TASK REQUIREMENTS | Among the entries, which lines carry the string "specific"? Copy every one.

Stored data

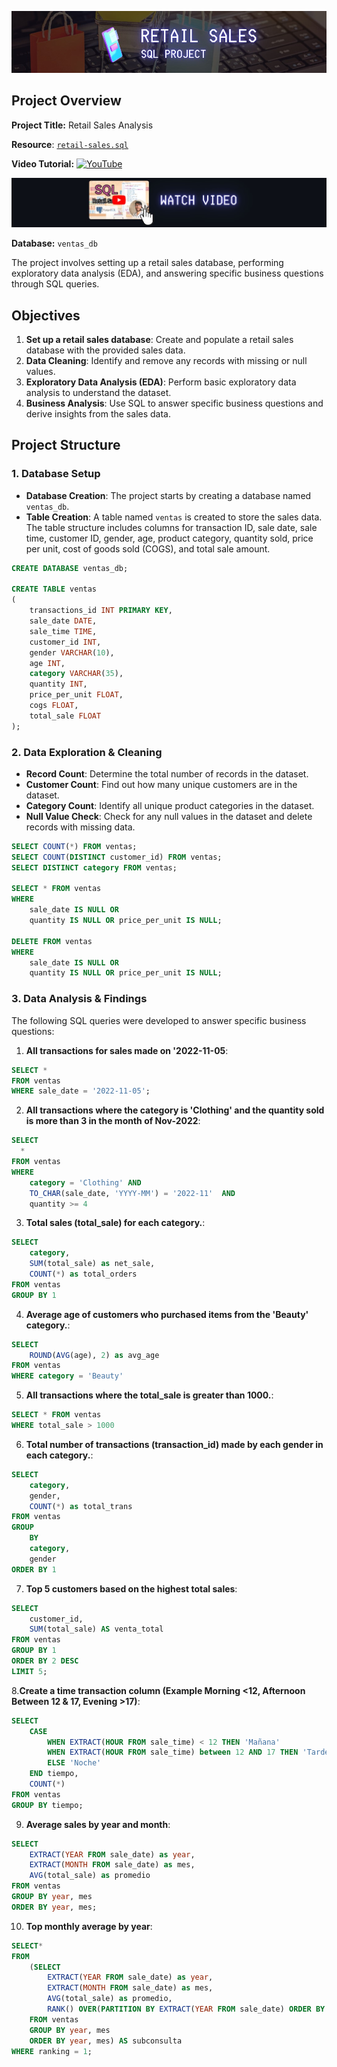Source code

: ![Retail Sales](retail_sales.jpg)

## Project Overview

**Project Title:** Retail Sales Analysis

**Resource**: [`retail-sales.sql`](Retail-Sales-Project/retail-sales.sql)

**Video Tutorial:** [![YouTube](https://img.shields.io/badge/YouTube-Video%20Tutorial-red?logo=youtube&logoColor=white)](https://youtu.be/sSTcl4nag2Q)

![Youtube](YouTube.jpg)


**Database:** `ventas_db`

The project involves setting up a retail sales database, performing exploratory data analysis (EDA), and answering specific business questions through SQL queries.

## Objectives

1. **Set up a retail sales database**: Create and populate a retail sales database with the provided sales data.
2. **Data Cleaning**: Identify and remove any records with missing or null values.
3. **Exploratory Data Analysis (EDA)**: Perform basic exploratory data analysis to understand the dataset.
4. **Business Analysis**: Use SQL to answer specific business questions and derive insights from the sales data.

## Project Structure

### 1. Database Setup

- **Database Creation**: The project starts by creating a database named `ventas_db`.
- **Table Creation**: A table named `ventas` is created to store the sales data. The table structure includes columns for transaction ID, sale date, sale time, customer ID, gender, age, product category, quantity sold, price per unit, cost of goods sold (COGS), and total sale amount.

```sql
CREATE DATABASE ventas_db;

CREATE TABLE ventas
(
    transactions_id INT PRIMARY KEY,
    sale_date DATE,	
    sale_time TIME,
    customer_id INT,	
    gender VARCHAR(10),
    age INT,
    category VARCHAR(35),
    quantity INT,
    price_per_unit FLOAT,	
    cogs FLOAT,
    total_sale FLOAT
);
```

### 2. Data Exploration & Cleaning

- **Record Count**: Determine the total number of records in the dataset.
- **Customer Count**: Find out how many unique customers are in the dataset.
- **Category Count**: Identify all unique product categories in the dataset.
- **Null Value Check**: Check for any null values in the dataset and delete records with missing data.

```sql
SELECT COUNT(*) FROM ventas;
SELECT COUNT(DISTINCT customer_id) FROM ventas;
SELECT DISTINCT category FROM ventas;

SELECT * FROM ventas
WHERE 
    sale_date IS NULL OR 
    quantity IS NULL OR price_per_unit IS NULL;

DELETE FROM ventas
WHERE 
    sale_date IS NULL OR 
    quantity IS NULL OR price_per_unit IS NULL;
```

### 3. Data Analysis & Findings

The following SQL queries were developed to answer specific business questions:

1. **All transactions for sales made on '2022-11-05**:
```sql
SELECT *
FROM ventas
WHERE sale_date = '2022-11-05';
```

2. **All transactions where the category is 'Clothing' and the quantity sold is more than 3 in the month of Nov-2022**:
```sql
SELECT 
  *
FROM ventas
WHERE 
    category = 'Clothing' AND 
    TO_CHAR(sale_date, 'YYYY-MM') = '2022-11'  AND
    quantity >= 4
```

3. **Total sales (total_sale) for each category.**:
```sql
SELECT 
    category,
    SUM(total_sale) as net_sale,
    COUNT(*) as total_orders
FROM ventas
GROUP BY 1
```

4. **Average age of customers who purchased items from the 'Beauty' category.**:
```sql
SELECT
    ROUND(AVG(age), 2) as avg_age
FROM ventas
WHERE category = 'Beauty'
```

5. **All transactions where the total_sale is greater than 1000.**:
```sql
SELECT * FROM ventas
WHERE total_sale > 1000
```

6. **Total number of transactions (transaction_id) made by each gender in each category.**:
```sql
SELECT 
    category,
    gender,
    COUNT(*) as total_trans
FROM ventas
GROUP 
    BY 
    category,
    gender
ORDER BY 1
```

7. **Top 5 customers based on the highest total sales**:
```sql
SELECT 
	customer_id,
	SUM(total_sale) AS venta_total
FROM ventas
GROUP BY 1
ORDER BY 2 DESC
LIMIT 5;
```

8.**Create a time transaction column (Example Morning <12, Afternoon Between 12 & 17, Evening >17)**:
```sql
SELECT
	CASE
		WHEN EXTRACT(HOUR FROM sale_time) < 12 THEN 'Mañana'
		WHEN EXTRACT(HOUR FROM sale_time) between 12 AND 17 THEN 'Tarde'
		ELSE 'Noche'
	END tiempo,
	COUNT(*)
FROM ventas
GROUP BY tiempo;
```

9. **Average sales by year and month**:
```sql
SELECT 
	EXTRACT(YEAR FROM sale_date) as year,
	EXTRACT(MONTH FROM sale_date) as mes,
	AVG(total_sale) as promedio
FROM ventas
GROUP BY year, mes
ORDER BY year, mes;
```

10. **Top monthly average by year**:
```sql
SELECT*
FROM
	(SELECT 
		EXTRACT(YEAR FROM sale_date) as year,
		EXTRACT(MONTH FROM sale_date) as mes,
		AVG(total_sale) as promedio,
		RANK() OVER(PARTITION BY EXTRACT(YEAR FROM sale_date) ORDER BY AVG(total_sale) DESC) AS ranking
	FROM ventas
	GROUP BY year, mes
	ORDER BY year, mes) AS subconsulta
WHERE ranking = 1;
```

THE COMPLETED TASK |
The project involves setting up a retail sales database, performing exploratory data analysis (EDA), and answering specific business questions through SQL queries.
4. **Business Analysis**: Use SQL to answer specific business questions and derive insights from the sales data.
The following SQL queries were developed to answer specific business questions:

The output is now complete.